Pictures paired with source code:
__________________________________________________

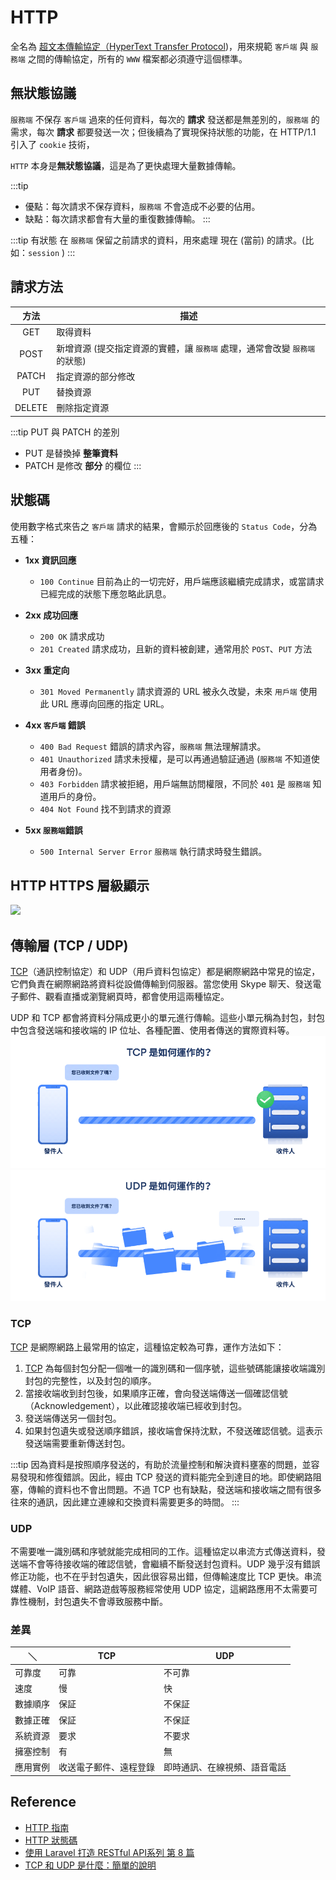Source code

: # HTTP

全名為 [超文本傳輸協定（HyperText Transfer Protocol](https://zh.wikipedia.org/wiki/%E8%B6%85%E6%96%87%E6%9C%AC%E4%BC%A0%E8%BE%93%E5%8D%8F%E8%AE%AE))，用來規範 `客戶端` 與 `服務端` 之間的傳輸協定，所有的 `WWW` 檔案都必須遵守這個標準。

## 無狀態協議

`服務端` 不保存 `客戶端` 過來的任何資料，每次的 **請求** 發送都是無差別的，`服務端` 的需求，每次 **請求** 都要發送一次；但後續為了實現保持狀態的功能，在 HTTP/1.1 引入了 `cookie` 技術，

`HTTP` 本身是**無狀態協議**，這是為了更快處理大量數據傳輸。

:::tip
 - 優點：每次請求不保存資料，`服務端` 不會造成不必要的佔用。
 - 缺點：每次請求都會有大量的重復數據傳輸。
:::

:::tip 有狀態
在 `服務端` 保留之前請求的資料，用來處理 現在 (當前) 的請求。(比如：`session` )
:::

## 請求方法

|方法|描述|
|:-:|-|
| GET | 取得資料 |
| POST | 新增資源 (提交指定資源的實體，讓 `服務端` 處理，通常會改變 `服務端` 的狀態) |
| PATCH | 指定資源的部分修改 |
| PUT | 替換資源 |
| DELETE | 刪除指定資源 |

:::tip PUT 與 PATCH 的差別
- PUT 是替換掉 **整筆資料**
- PATCH 是修改 **部分** 的欄位
:::

## 狀態碼
使用數字格式來告之 `客戶端` 請求的結果，會顯示於回應後的 `Status Code`，分為五種：
- **1xx 資訊回應**
  - `100 Continue` 目前為止的一切完好，用戶端應該繼續完成請求，或當請求已經完成的狀態下應忽略此訊息。
- **2xx 成功回應**
  - `200 OK` 請求成功
  - `201 Created` 請求成功，且新的資料被創建，通常用於 `POST`、`PUT` 方法
- **3xx 重定向**
  - `301 Moved Permanently` 請求資源的 URL 被永久改變，未來 `用戶端` 使用此 URL 應導向回應的指定 URL。

- **4xx `客戶端` 錯誤**
  - `400 Bad Request` 錯誤的請求內容，`服務端` 無法理解請求。
  - `401 Unauthorized` 請求未授權，是可以再通過驗証通過 (`服務端` 不知道使用者身份)。
  - `403 Forbidden` 請求被拒絕，用戶端無訪問權限，不同於 `401` 是 `服務端` 知道用戶的身份。
  - `404 Not Found` 找不到請求的資源
- **5xx `服務端`錯誤** 
  - `500 Internal Server Error` `服務端` 執行請求時發生錯誤。 

## HTTP HTTPS 層級顯示
<img src="/Browser/img/http-https.jpeg">

## 傳輸層 (TCP / UDP)

[TCP]（通訊控制協定）和 UDP（用戶資料包協定）都是網際網路中常見的協定，它們負責在網際網路將資料從設備傳輸到伺服器。當您使用 Skype 聊天、發送電子郵件、觀看直播或瀏覽網頁時，都會使用這兩種協定。

UDP 和 TCP 都會將資料分隔成更小的單元進行傳輸。這些小單元稱為封包，封包中包含發送端和接收端的 IP 位址、各種配置、使用者傳送的實際資料等。
<img src="./img/TCP_vs_UDP_01_ZH-TW.gif">
<img src="./img/TCP_vs_UDP_02_ZH-TW.gif">

### TCP
[TCP]:/Browser/tcp.md
[TCP] 是網際網路上最常用的協定，這種協定較為可靠，運作方法如下：

1. [TCP] 為每個封包分配一個唯一的識別碼和一個序號，這些號碼能讓接收端識別封包的完整性，以及封包的順序。
2. 當接收端收到封包後，如果順序正確，會向發送端傳送一個確認信號（Acknowledgement），以此確認接收端已經收到封包。
3. 發送端傳送另一個封包。
4. 如果封包遺失或發送順序錯誤，接收端會保持沈默，不發送確認信號。這表示發送端需要重新傳送封包。

:::tip
因為資料是按照順序發送的，有助於流量控制和解決資料壅塞的問題，並容易發現和修復錯誤。因此，經由 TCP 發送的資料能完全到達目的地。即使網路阻塞，傳輸的資料也不會出問題。不過 TCP 也有缺點，發送端和接收端之間有很多往來的通訊，因此建立連線和交換資料需要更多的時間。
:::

### UDP

不需要唯一識別碼和序號就能完成相同的工作。這種協定以串流方式傳送資料，發送端不會等待接收端的確認信號，會繼續不斷發送封包資料。UDP 幾乎沒有錯誤修正功能，也不在乎封包遺失，因此很容易出錯，但傳輸速度比 TCP 更快。串流媒體、VoIP 語音、網路遊戲等服務經常使用 UDP 協定，這網路應用不太需要可靠性機制，封包遺失不會導致服務中斷。

### 差異
|＼|TCP|UDP|
|-|-|-|
|可靠度|可靠|不可靠|
|速度	|慢|快|
|數據順序|保証|不保証|
|數據正確|保証|不保証|
|系統資源|要求|不要求|
|擁塞控制|有|無|
|應用實例|收送電子郵件、遠程登錄|即時通訊、在線視頻、語音電話|
## Reference
- [HTTP 指南](https://halfrost.com/http/)
- [HTTP 狀態碼](https://developer.mozilla.org/zh-TW/docs/Web/HTTP/Status)
- [使用 Laravel 打造 RESTful API系列 第 8 篇](https://ithelp.ithome.com.tw/articles/10217459)
- [TCP 和 UDP 是什麼：簡單的說明](https://nordvpn.com/zh-tw/blog/tcp-udp-bijiao/)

__________________________________________________

- _TASK BRIEF_
Your answer must be the exact lines from the start of the data through the line with "GET | 取得資料 |", inclusive, and nothing else; pictures do not belong in it.

- _OUTPUT BELOW_
Source code

: # HTTP

全名為 [超文本傳輸協定（HyperText Transfer Protocol](https://zh.wikipedia.org/wiki/%E8%B6%85%E6%96%87%E6%9C%AC%E4%BC%A0%E8%BE%93%E5%8D%8F%E8%AE%AE))，用來規範 `客戶端` 與 `服務端` 之間的傳輸協定，所有的 `WWW` 檔案都必須遵守這個標準。

## 無狀態協議

`服務端` 不保存 `客戶端` 過來的任何資料，每次的 **請求** 發送都是無差別的，`服務端` 的需求，每次 **請求** 都要發送一次；但後續為了實現保持狀態的功能，在 HTTP/1.1 引入了 `cookie` 技術，

`HTTP` 本身是**無狀態協議**，這是為了更快處理大量數據傳輸。

:::tip
 - 優點：每次請求不保存資料，`服務端` 不會造成不必要的佔用。
 - 缺點：每次請求都會有大量的重復數據傳輸。
:::

:::tip 有狀態
在 `服務端` 保留之前請求的資料，用來處理 現在 (當前) 的請求。(比如：`session` )
:::

## 請求方法

|方法|描述|
|:-:|-|
| GET | 取得資料 |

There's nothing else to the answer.